Smoking in First-Episode Patients With Schizophrenia
To the Editor: Patients with chronic schizophrenia smoke at substantially higher prevalence rates (70%–80%) than the general population (25%–30%) (1, 2). Reasons suggested to explain this include the following: 1) smoking lowers antipsychotic blood levels (and extrapyramidal side effects [2]) by stimulating hepatic microsomal enzymes (3), and 2) nicotine reverses antipsychotic-induced cognitive slowing (4). However, there is also evidence that smoking produces direct “therapeutic” effects (i.e., independent of its interactions with antipsychotics) for patients with schizophrenia. For example, nicotine corrects abnormalities in sensory gating seen in many patients with schizophrenia and in 50% of their first-degree relatives (5).
If patients with schizophrenia smoke primarily to reverse the effects of antipsychotic drugs, those with chronic schizophrenia should smoke at substantially higher prevalence rates than first-episode patients.

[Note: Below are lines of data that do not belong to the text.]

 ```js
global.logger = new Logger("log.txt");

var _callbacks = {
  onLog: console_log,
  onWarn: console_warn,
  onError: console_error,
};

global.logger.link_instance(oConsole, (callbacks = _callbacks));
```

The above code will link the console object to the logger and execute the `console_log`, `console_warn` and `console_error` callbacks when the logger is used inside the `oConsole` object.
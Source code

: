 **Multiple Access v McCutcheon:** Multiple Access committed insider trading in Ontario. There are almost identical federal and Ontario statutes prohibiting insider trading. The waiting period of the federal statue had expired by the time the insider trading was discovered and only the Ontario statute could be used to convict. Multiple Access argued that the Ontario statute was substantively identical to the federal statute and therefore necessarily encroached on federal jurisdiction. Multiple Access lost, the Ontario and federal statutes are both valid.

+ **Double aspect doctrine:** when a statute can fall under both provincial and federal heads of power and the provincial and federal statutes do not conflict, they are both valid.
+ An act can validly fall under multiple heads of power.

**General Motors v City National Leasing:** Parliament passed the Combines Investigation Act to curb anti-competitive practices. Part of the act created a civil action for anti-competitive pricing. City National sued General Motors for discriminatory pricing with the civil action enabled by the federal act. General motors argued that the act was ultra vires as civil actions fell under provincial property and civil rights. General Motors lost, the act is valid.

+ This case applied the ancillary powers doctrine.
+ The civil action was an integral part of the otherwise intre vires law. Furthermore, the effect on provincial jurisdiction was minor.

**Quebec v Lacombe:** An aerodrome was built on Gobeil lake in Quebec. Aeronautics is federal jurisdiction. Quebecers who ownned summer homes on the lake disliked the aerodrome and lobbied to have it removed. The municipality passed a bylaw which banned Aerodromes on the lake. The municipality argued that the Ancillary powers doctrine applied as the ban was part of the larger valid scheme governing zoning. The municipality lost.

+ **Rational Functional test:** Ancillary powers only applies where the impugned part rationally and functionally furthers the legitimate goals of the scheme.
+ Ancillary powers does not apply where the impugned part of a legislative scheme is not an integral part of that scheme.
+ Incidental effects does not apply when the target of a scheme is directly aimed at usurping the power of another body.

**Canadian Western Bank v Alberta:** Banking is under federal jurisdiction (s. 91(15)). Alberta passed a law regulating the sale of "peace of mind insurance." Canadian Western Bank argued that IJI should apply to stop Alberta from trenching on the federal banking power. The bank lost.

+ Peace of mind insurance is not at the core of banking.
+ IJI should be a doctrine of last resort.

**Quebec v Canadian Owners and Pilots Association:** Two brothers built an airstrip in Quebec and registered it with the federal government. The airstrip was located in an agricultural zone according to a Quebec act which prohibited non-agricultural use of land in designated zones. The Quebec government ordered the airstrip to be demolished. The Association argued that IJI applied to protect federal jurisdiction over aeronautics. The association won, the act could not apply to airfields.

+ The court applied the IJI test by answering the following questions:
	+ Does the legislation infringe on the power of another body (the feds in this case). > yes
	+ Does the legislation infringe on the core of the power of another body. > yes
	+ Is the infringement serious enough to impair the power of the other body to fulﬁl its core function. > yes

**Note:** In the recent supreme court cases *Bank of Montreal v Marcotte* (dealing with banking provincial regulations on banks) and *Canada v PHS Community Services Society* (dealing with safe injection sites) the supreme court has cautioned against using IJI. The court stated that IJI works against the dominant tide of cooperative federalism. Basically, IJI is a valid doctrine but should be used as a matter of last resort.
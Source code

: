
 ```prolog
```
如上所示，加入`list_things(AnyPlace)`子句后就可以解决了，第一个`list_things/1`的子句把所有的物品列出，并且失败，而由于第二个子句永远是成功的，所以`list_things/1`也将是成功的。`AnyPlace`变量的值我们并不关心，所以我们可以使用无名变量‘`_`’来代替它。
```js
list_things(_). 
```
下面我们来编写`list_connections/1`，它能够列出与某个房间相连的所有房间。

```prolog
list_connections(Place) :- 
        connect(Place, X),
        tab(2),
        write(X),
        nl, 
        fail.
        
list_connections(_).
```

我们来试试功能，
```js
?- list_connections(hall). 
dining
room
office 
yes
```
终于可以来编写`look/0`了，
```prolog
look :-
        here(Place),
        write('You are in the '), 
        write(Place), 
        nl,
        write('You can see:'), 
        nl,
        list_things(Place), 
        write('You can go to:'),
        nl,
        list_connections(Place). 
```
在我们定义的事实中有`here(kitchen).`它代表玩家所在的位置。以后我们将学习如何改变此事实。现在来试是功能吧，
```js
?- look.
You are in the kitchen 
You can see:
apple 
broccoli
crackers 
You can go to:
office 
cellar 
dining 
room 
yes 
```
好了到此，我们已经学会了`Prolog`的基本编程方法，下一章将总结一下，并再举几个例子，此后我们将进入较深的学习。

We interviewed and observed 22 consecutively admitted, first-episode patients with schizophrenia or schizophreniform disorder; all patients gave written informed consent after the procedures were explained to them. The patients had less than 30 days’ previous lifetime exposure to antipsychotics; 17 (77%) smoked. Twelve of these 22 patients had no previous exposure to antipsychotics; 11 of these 12 (92%) smoked.
The fact that first-episode patients smoke at the same prevalence rate as chronic patients suggests that it is schizophrenia, not its treatment with antipsychotic drugs, that determines this prevalence. Pharmacologic agents with therapeutic effects on nicotine-sensitive pathophysiologic mechanisms in schizophrenia may decrease a patient’s drive to smoke and reduce the associated health risks.